Nas bancas: a pobreza espiritual no 2o turno

É desagradável. Bastou se definir um segundo turno nacional que apareceram em redes sociais fotos de José Serra como Coringa do Batman, teorias conspiratórias sobre a Opus Dei querendo controlar o país, Dilma heroína contra a ditadura contra Serra que "fugiu" para fora do país... 

Este é o preço da ausência de propostas concretas, como bem ressaltou a Revista Veja da semana, com capa em branco pelo vazio dos debates. Mais: é o preço de precisar procurar diferenças quando os dois candidatos são tão parecidos. A Revista Época desta semana reforça a semelhança, com detalhado levantamento quantitativo dos avanços dos governos Fernando Henrique e Lula em diferentes aspectos das políticas públicas. 

Resta aos militantes, que não podem perceber o vazio programático nem ideológico nem de personalidade da sua candidata atacar. Qualquer linha online contra ela será "neoliberal", será  "capitalista", estará "vendendo o Brasil" etc. Anacronicamente, elencam como Serra teria se portado na Constituinte (22 anos atrás!), combatem as privatizações (que resultaram na internet de banda larga que usam para combatê-las e nos celulares que todos carregam para difamar adversários), enfim, é uma pobreza espiritual para todos os lados.

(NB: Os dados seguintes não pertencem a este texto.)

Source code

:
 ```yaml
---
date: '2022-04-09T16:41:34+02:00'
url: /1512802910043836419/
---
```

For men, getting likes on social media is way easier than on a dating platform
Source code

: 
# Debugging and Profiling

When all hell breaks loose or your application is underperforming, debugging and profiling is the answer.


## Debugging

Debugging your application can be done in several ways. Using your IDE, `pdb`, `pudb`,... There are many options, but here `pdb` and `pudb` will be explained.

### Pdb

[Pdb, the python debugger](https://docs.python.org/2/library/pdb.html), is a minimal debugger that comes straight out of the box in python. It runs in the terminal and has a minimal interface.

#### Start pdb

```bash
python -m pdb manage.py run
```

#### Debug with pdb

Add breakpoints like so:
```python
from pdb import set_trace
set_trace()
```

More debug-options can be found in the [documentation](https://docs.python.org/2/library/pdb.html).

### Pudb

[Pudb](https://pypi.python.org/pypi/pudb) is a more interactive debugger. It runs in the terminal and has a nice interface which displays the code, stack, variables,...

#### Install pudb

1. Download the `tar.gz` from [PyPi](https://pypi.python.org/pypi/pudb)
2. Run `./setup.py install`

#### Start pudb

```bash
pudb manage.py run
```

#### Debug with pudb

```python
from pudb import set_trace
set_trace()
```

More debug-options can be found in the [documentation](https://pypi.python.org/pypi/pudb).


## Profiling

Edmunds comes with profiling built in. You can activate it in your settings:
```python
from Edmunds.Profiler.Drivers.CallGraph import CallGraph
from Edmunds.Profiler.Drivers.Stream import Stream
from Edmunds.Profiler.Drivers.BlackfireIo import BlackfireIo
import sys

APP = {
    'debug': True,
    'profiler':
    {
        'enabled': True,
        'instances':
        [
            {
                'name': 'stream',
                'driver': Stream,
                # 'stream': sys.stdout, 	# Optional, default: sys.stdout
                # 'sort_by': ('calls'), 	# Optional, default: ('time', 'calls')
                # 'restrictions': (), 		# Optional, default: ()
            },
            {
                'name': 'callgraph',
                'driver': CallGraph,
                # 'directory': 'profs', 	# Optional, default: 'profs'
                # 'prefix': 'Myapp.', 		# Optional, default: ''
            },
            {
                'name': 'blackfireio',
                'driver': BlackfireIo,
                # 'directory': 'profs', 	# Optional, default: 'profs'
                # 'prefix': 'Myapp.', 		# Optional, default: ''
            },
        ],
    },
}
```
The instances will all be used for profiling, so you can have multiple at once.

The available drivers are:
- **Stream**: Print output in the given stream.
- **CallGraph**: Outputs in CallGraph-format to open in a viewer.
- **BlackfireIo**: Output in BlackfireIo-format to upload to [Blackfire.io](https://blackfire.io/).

Lamento que os petistas esclarecidos (sim, eles existem, apenas estão embaixo da cama escondidos) não se posicionem com ideias claras. Subitamente, o partido decide tirar aborto de seu "programa" para atrair votos de religiosos porque pesquisa indicou que Dilma caiu nesse público. Serra cospe promessas de última hora para atrair aposentados e servidores públicos. Fica difícil escolher.

Somem os quatro últimos mandatos presidenciais. O Brasil não teve grandes avanços na proteção aos direitos humanos, segundo relatórios da Human Rights Watch e da Anistia Internacional. Infelizmente, lulistas diriam que são duas instituições neoliberais a serviço das privatizações. 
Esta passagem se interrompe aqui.